Work instructions
Search the records for the word "comm" and pick out every line that has it.

Working data

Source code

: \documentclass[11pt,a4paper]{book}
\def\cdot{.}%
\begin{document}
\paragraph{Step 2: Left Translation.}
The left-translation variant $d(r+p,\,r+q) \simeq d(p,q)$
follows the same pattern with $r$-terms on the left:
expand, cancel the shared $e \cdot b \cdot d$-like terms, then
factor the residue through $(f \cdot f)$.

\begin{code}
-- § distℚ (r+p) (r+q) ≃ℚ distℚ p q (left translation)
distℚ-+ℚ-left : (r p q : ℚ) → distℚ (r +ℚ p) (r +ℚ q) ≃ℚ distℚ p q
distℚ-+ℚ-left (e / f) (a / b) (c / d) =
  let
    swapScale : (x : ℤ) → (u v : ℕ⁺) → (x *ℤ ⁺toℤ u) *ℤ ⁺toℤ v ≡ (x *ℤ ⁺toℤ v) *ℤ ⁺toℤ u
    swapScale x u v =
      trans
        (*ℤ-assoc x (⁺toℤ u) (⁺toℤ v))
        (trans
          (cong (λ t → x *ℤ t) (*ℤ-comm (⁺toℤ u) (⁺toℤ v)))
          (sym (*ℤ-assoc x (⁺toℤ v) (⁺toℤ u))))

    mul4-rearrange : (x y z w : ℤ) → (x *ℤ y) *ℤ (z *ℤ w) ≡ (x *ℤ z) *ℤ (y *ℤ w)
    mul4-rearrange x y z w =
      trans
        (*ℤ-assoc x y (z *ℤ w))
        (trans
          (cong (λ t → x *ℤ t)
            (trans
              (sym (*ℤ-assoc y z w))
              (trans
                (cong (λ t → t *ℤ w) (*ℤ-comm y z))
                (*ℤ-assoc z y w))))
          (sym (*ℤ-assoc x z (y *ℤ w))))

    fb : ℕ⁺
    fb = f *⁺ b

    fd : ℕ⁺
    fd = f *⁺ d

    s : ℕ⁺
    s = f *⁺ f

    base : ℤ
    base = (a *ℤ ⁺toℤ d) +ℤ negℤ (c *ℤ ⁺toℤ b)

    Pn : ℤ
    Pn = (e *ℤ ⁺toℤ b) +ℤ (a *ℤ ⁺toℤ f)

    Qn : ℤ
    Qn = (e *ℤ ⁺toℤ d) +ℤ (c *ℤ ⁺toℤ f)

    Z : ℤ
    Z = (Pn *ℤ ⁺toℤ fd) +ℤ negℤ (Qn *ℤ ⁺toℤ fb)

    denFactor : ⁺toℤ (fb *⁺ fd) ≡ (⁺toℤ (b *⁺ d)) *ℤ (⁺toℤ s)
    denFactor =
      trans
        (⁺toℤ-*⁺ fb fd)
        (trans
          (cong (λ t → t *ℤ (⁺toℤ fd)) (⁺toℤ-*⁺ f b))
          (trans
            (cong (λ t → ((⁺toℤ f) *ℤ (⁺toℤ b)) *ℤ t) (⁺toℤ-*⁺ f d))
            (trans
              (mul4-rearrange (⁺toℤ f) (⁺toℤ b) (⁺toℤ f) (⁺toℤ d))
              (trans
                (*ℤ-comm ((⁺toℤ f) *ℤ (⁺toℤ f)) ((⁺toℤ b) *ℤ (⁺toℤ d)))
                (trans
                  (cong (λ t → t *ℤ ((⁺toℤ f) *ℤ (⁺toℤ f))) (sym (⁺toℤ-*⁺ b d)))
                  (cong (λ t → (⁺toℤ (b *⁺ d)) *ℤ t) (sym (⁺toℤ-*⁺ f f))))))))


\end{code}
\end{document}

Task solution
          (cong (λ t → x *ℤ t) (*ℤ-comm (⁺toℤ u) (⁺toℤ v)))
                (cong (λ t → t *ℤ w) (*ℤ-comm y z))
                (*ℤ-comm ((⁺toℤ f) *ℤ (⁺toℤ f)) ((⁺toℤ b) *ℤ (⁺toℤ d)))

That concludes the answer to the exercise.